● **Exercise brief**:
With both ends included, repeat exactly the lines of the entries below from the one containing "- Rooms can" down to the one containing "- Adding the Chance roll the dice powerups.", and no others.

═════ Extracted information

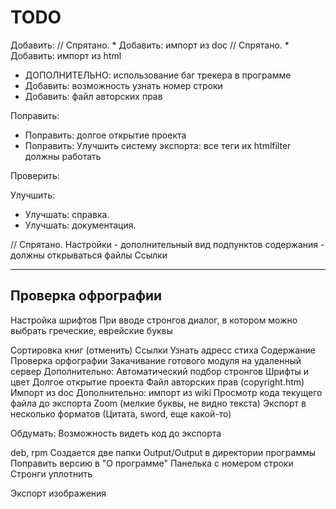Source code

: TODO
====


Добавить:
// Спрятано. * Добавить: импорт из doc
// Спрятано. * Добавить: импорт из html
* ДОПОЛНИТЕЛЬНО: использование баг трекера в программе
* Добавить: возможность узнать номер строки
* Добавить: файл авторских прав

Поправить:
* Поправить: долгое открытие проекта
* Поправить: Улучшить систему экспорта: все теги их htmlfilter должны работать

Проверить:

Улучшить:
* Улучшать: справка.
* Улучшать: документация.

// Спрятано.  Настройки - дополнительный вид подпунктов содержания - должны открываться файлы
Ссылки

---
Проверка офрографии
----------
Настройка шрифтов
При вводе стронгов диалог, в котором можно выбрать греческие, еврейские буквы

Сортировка книг (отменить)
Ссылки
    Узнать адресс стиха
Содержание
Проверка орфографии
Закачивание готового модуля на удаленный сервер
Дополнительно: Автоматический подбор стронгов
Шрифты и цвет
Долгое открытие проекта
Файл авторских прав (copyright.htm)
Импорт из doc
Дополнительно: импорт из wiki
Просмотр кода текущего файла до экспорта
Zoom (мелкие буквы, не видно текста)
Экспорт в несколько форматов (Цитата, sword, еще какой-то)

Обдумать: Возможность видеть код до экспорта

deb, rpm
Создается две папки Output/Output в директории программы
Поправить версию в "О программе"
Панелька с номером строки
Стронги уплотнить

Экспорт изображения
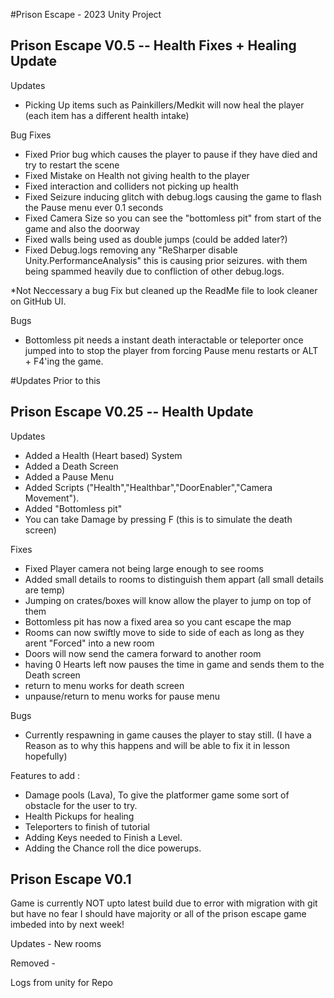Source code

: #Prison Escape - 2023 Unity Project 

## Prison Escape V0.5 -- Health Fixes + Healing Update

Updates 

+ Picking Up items such as Painkillers/Medkit will now heal the player (each item has a different health intake)

Bug Fixes
- Fixed Prior bug which causes the player to pause if they have died and try to restart the scene
- Fixed Mistake on Health not giving health to the player
- Fixed interaction and colliders not picking up health
- Fixed Seizure inducing glitch with debug.logs causing the game to flash the Pause menu ever 0.1 seconds
- Fixed Camera Size so you can see the "bottomless pit" from start of the game and also the doorway
- Fixed walls being used as double jumps (could be added later?)
- Fixed Debug.logs removing any "ReSharper disable Unity.PerformanceAnalysis" this is causing prior seizures. with them being spammed heavily due to confliction of other debug.logs. 

*Not Neccessary a bug Fix but cleaned up the ReadMe file to look cleaner on GitHub UI. 

Bugs 
- Bottomless pit needs a instant death interactable or teleporter once jumped into to stop the player from forcing Pause menu restarts or ALT + F4'ing the game. 

#Updates Prior to this

## Prison Escape V0.25 -- Health Update

Updates 

+ Added a Health (Heart based) System 
+ Added a Death Screen 
+ Added a Pause Menu
+ Added Scripts ("Health","Healthbar","DoorEnabler","Camera Movement").
+ Added "Bottomless pit"
+ You can take Damage by pressing F (this is to simulate the death screen)


Fixes
- Fixed Player camera not being large enough to see rooms
- Added small details to rooms to distinguish them appart (all small details are temp)
- Jumping on crates/boxes will know allow the player to jump on top of them
- Bottomless pit has now a fixed area so you cant escape the map 
- Rooms can now swiftly move to side to side of each as long as they arent "Forced" into a new room
- Doors will now send the camera forward to another room
- having 0 Hearts left now pauses the time in game and sends them to the Death screen
- return to menu works for death screen
- unpause/return to menu works for pause menu

Bugs 

- Currently respawning in game causes the player to stay still.
(I have a Reason as to why this happens and will be able to fix it in lesson hopefully)

Features to add : 

- Damage pools (Lava), To give the platformer game some sort of obstacle for the user to try.
- Health Pickups for healing
- Teleporters to finish of tutorial
- Adding Keys needed to Finish a Level.
- Adding the Chance roll the dice powerups. 




## Prison Escape V0.1

Game is currently NOT upto latest build due to error with migration with git but have no fear I should have majority or all of the prison escape game
imbeded into by next week!



Updates -
New rooms

Removed - 

Logs from unity for Repo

══════════

● **Task output**:
- Rooms can now swiftly move to side to side of each as long as they arent "Forced" into a new room
- Doors will now send the camera forward to another room
- having 0 Hearts left now pauses the time in game and sends them to the Death screen
- return to menu works for death screen
- unpause/return to menu works for pause menu

Bugs 

- Currently respawning in game causes the player to stay still.
(I have a Reason as to why this happens and will be able to fix it in lesson hopefully)

Features to add : 

- Damage pools (Lava), To give the platformer game some sort of obstacle for the user to try.
- Health Pickups for healing
- Teleporters to finish of tutorial
- Adding Keys needed to Finish a Level.
- Adding the Chance roll the dice powerups. 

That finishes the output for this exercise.